A tiny scalar-valued autograd engine and a neural net library on top of it with PyTorch-like API

Andrej

Last update: Jan 8, 2023

Related tags

Pytorch Utilities micrograd

Overview

micrograd

A tiny Autograd engine (with a bite! :)). Implements backpropagation (reverse-mode autodiff) over a dynamically built DAG and a small neural networks library on top of it with a PyTorch-like API. Both are tiny, with about 100 and 50 lines of code respectively. The DAG only operates over scalar values, so e.g. we chop up each neuron into all of its individual tiny adds and multiplies. However, this is enough to build up entire deep neural nets doing binary classification, as the demo notebook shows. Potentially useful for educational purposes.

Installation

pip install micrograd

Example usage

Below is a slightly contrived example showing a number of possible supported operations:

from micrograd.engine import Value

a = Value(-4.0)
b = Value(2.0)
c = a + b
d = a * b + b**3
c += c + 1
c += 1 + c + (-a)
d += d * 2 + (b + a).relu()
d += 3 * d + (b - a).relu()
e = c - d
f = e**2
g = f / 2.0
g += 10.0 / f
print(f'{g.data:.4f}') # prints 24.7041, the outcome of this forward pass
g.backward()
print(f'{a.grad:.4f}') # prints 138.8338, i.e. the numerical value of dg/da
print(f'{b.grad:.4f}') # prints 645.5773, i.e. the numerical value of dg/db

Training a neural net

The notebook demo.ipynb provides a full demo of training an 2-layer neural network (MLP) binary classifier. This is achieved by initializing a neural net from micrograd.nn module, implementing a simple svm "max-margin" binary classification loss and using SGD for optimization. As shown in the notebook, using a 2-layer neural net with two 16-node hidden layers we achieve the following decision boundary on the moon dataset:

Tracing / visualization

For added convenience, the notebook trace_graph.ipynb produces graphviz visualizations. E.g. this one below is of a simple 2D neuron, arrived at by calling draw_dot on the code below, and it shows both the data (left number in each node) and the gradient (right number in each node).

from micrograd import nn
n = nn.Neuron(2)
x = [Value(1.0), Value(-2.0)]
y = n(x)
dot = draw_dot(y)

Running tests

To run the unit tests you will have to install PyTorch, which the tests use as a reference for verifying the correctness of the calculated gradients. Then simply:

python -m pytest

License

MIT

Comments

Add exp tanh to value

You might already have these changes locally, but I figured I'd upload this just in case, since people that watched the YouTube video probably expect these functions to be implemented.

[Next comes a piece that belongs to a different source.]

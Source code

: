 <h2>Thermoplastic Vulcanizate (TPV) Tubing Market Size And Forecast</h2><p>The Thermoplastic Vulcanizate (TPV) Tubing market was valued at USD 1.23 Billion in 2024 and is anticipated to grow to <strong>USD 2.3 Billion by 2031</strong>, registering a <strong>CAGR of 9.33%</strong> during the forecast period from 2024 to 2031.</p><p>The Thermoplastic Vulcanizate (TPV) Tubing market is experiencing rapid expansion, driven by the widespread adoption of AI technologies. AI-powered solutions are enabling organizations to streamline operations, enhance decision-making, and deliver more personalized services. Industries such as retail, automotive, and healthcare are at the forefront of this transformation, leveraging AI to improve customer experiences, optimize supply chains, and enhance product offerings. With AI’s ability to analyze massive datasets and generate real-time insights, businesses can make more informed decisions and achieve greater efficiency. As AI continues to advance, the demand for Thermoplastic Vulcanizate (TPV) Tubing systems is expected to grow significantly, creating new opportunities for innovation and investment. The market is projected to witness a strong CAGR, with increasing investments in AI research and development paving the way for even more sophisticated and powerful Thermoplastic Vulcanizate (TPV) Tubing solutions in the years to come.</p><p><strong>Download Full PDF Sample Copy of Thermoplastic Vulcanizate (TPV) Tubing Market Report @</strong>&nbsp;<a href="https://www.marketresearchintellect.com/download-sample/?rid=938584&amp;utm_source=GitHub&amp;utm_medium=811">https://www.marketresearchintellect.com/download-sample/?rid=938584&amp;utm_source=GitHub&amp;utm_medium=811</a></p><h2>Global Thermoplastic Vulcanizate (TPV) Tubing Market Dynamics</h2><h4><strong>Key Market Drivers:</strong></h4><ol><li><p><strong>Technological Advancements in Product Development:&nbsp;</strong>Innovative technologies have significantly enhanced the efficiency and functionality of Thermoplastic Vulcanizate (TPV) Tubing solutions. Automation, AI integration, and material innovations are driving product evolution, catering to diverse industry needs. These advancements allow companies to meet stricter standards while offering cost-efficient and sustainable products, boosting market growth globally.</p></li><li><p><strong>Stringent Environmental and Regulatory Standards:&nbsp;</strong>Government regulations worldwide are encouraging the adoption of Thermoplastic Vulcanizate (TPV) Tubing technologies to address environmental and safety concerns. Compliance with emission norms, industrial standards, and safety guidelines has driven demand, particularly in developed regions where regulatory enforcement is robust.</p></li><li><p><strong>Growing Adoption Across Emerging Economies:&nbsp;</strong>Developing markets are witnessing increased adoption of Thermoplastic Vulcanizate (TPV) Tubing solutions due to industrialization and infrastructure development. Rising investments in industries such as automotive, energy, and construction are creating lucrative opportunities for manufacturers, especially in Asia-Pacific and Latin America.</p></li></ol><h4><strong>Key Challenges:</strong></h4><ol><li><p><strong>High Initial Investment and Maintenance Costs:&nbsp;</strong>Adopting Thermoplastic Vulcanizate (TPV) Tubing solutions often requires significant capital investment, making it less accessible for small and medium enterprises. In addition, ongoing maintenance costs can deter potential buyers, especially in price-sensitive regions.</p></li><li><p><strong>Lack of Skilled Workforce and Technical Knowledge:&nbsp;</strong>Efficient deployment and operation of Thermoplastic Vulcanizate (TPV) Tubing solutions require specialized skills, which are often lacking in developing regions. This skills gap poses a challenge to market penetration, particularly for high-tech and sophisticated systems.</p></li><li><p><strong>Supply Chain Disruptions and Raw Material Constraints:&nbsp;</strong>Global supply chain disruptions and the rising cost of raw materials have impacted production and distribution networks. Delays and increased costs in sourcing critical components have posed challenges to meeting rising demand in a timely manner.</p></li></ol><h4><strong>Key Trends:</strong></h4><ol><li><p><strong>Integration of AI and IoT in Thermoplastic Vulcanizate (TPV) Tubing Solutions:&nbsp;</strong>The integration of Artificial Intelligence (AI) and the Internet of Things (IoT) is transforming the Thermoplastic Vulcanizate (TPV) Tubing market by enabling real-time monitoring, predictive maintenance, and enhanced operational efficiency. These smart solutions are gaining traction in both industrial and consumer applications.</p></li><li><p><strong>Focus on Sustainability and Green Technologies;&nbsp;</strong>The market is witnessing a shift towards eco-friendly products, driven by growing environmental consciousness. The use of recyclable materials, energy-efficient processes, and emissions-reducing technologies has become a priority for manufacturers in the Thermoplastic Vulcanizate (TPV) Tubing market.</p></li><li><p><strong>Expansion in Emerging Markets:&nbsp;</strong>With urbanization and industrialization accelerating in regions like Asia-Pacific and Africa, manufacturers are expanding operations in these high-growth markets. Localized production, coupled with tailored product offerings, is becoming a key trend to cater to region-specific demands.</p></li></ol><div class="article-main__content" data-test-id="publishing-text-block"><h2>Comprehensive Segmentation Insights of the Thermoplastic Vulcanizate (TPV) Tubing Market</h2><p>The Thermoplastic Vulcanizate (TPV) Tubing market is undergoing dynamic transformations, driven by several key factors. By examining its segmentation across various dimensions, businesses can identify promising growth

opened by bradklingensmith 4

Incorrect gradient when non-leaf Values are re-used

Thank you @evcu for raising, my little 2D toy problem converged and instead of going on to proper tests and double checking through the recursion I got all trigger-happy and amused with puppies. The core issue is that if variables are re-used then their gradient will be accumulated for each path. Do you think this simpler reference counting idea will work as a potential simpler solution? The idea is to suppress backward() calls until the very last one.

(Love your Stylized puppy in your branch btw! :D)


class Value:
    """ stores a single scalar value and its gradient """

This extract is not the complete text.